[Extracted data entries]

────────

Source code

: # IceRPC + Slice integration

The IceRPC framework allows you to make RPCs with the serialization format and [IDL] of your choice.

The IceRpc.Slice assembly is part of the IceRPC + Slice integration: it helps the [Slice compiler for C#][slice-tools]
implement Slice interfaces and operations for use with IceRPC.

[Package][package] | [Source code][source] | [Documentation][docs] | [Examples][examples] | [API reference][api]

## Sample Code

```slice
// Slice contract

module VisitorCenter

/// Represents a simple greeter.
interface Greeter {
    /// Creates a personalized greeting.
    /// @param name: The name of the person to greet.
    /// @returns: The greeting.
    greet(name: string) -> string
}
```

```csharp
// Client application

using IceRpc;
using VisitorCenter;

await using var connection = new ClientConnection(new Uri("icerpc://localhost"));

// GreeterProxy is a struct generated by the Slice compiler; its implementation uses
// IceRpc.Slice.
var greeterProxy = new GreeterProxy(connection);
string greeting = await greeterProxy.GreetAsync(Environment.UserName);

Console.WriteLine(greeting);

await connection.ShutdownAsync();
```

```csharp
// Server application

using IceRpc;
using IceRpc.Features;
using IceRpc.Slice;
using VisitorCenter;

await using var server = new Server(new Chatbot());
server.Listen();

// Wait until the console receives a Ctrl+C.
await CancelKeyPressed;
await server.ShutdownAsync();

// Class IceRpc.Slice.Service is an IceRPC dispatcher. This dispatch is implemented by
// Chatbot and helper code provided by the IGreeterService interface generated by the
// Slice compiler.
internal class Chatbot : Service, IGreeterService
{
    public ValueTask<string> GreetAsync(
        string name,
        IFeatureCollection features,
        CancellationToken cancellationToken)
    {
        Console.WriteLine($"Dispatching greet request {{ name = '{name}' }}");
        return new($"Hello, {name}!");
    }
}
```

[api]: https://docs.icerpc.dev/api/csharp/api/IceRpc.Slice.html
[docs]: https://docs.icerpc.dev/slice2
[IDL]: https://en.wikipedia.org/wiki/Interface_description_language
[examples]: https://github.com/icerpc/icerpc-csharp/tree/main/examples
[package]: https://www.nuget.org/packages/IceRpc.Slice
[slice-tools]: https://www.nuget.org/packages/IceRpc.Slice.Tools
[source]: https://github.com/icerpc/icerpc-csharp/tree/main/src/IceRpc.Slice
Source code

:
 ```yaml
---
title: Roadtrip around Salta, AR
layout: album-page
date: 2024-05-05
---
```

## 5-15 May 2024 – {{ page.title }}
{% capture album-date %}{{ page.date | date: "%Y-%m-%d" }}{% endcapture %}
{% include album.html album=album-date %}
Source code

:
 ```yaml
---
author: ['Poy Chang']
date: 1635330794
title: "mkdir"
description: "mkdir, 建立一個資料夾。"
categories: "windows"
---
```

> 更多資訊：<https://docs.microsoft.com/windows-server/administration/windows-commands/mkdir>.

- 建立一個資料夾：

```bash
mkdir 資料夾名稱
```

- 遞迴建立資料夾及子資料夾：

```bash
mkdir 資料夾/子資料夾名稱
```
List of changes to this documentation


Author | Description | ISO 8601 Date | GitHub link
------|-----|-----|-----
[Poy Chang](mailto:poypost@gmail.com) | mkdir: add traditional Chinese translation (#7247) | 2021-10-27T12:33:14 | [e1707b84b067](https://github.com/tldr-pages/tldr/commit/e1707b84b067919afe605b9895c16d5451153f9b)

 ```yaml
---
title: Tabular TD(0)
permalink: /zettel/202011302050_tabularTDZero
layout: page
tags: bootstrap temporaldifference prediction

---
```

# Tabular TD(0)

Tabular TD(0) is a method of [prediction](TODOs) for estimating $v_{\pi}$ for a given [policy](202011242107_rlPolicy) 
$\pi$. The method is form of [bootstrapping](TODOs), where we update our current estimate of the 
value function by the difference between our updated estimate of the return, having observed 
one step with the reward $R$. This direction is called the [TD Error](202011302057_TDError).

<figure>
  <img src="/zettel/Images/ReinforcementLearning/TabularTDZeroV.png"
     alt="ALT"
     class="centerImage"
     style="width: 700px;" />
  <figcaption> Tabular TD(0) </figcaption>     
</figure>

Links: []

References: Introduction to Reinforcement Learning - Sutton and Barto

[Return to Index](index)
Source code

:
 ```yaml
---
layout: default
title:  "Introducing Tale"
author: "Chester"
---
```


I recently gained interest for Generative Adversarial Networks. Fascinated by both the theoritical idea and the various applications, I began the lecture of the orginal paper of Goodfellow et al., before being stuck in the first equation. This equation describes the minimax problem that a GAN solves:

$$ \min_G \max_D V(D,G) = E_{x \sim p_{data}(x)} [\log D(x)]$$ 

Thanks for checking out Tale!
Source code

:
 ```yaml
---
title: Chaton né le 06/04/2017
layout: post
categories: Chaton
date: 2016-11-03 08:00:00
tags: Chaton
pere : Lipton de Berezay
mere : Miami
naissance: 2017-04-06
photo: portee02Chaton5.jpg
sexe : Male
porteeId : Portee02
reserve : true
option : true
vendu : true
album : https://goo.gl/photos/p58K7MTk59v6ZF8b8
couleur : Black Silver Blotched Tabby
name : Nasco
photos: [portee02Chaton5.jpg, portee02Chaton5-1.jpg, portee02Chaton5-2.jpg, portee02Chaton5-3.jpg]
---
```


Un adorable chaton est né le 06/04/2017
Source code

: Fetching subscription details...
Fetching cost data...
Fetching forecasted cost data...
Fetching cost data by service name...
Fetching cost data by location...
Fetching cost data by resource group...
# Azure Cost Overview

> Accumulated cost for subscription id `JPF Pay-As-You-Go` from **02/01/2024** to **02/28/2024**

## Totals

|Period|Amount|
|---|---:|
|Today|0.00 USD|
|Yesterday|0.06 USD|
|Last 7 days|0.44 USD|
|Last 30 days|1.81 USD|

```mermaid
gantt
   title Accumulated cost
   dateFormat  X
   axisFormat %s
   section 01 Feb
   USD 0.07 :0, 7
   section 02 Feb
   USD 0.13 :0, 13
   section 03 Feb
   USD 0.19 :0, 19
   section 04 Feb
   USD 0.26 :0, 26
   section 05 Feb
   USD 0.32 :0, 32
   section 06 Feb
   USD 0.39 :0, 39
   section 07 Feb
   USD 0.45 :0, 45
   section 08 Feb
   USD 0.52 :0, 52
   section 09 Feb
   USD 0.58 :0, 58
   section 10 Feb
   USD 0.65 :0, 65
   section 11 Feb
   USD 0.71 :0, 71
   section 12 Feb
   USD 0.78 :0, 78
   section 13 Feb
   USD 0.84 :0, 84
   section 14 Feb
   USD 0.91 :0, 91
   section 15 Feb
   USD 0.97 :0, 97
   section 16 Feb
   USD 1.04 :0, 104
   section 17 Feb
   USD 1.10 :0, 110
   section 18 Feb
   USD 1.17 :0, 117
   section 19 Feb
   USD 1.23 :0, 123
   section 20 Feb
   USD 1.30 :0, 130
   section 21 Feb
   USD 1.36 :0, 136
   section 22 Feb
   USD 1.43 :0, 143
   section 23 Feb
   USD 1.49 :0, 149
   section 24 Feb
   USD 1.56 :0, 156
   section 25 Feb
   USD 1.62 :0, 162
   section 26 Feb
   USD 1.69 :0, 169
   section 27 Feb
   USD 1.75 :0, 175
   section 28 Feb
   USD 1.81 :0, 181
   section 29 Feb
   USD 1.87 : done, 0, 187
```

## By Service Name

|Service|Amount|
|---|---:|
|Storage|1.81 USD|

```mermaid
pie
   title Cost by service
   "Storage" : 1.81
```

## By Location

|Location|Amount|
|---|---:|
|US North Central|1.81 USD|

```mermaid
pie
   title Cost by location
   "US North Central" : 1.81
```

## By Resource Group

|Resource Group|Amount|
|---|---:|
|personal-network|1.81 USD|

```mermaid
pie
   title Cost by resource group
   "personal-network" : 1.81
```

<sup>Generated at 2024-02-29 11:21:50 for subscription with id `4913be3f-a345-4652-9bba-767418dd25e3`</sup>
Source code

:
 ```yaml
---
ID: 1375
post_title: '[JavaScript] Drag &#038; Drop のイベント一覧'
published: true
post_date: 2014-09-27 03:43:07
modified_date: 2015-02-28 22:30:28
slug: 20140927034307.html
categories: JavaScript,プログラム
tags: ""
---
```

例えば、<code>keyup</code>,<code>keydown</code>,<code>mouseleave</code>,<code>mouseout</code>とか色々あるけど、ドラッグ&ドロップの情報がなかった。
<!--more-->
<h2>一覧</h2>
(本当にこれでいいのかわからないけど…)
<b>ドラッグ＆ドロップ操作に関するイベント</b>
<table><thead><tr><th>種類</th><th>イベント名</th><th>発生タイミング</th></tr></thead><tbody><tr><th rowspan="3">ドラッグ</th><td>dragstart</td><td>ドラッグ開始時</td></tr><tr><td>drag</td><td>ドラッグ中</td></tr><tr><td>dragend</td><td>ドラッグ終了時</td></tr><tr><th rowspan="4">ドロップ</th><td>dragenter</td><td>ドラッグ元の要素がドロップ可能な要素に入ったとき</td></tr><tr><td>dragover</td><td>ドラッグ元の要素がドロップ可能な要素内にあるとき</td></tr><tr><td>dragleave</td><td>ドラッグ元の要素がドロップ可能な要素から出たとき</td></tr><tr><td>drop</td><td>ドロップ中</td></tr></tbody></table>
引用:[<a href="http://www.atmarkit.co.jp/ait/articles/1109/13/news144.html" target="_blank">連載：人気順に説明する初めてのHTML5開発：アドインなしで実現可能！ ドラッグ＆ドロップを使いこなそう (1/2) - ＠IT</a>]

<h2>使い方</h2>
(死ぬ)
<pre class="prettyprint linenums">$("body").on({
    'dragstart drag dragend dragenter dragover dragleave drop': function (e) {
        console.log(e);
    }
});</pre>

────────

▸ Problem details
Lines above with the string "docs" need to be found and copied.

▸ Response
[Package][package] | [Source code][source] | [Documentation][docs] | [Examples][examples] | [API reference][api]
[api]: https://docs.icerpc.dev/api/csharp/api/IceRpc.Slice.html
[docs]: https://docs.icerpc.dev/slice2
> 更多資訊：<https://docs.microsoft.com/windows-server/administration/windows-commands/mkdir>.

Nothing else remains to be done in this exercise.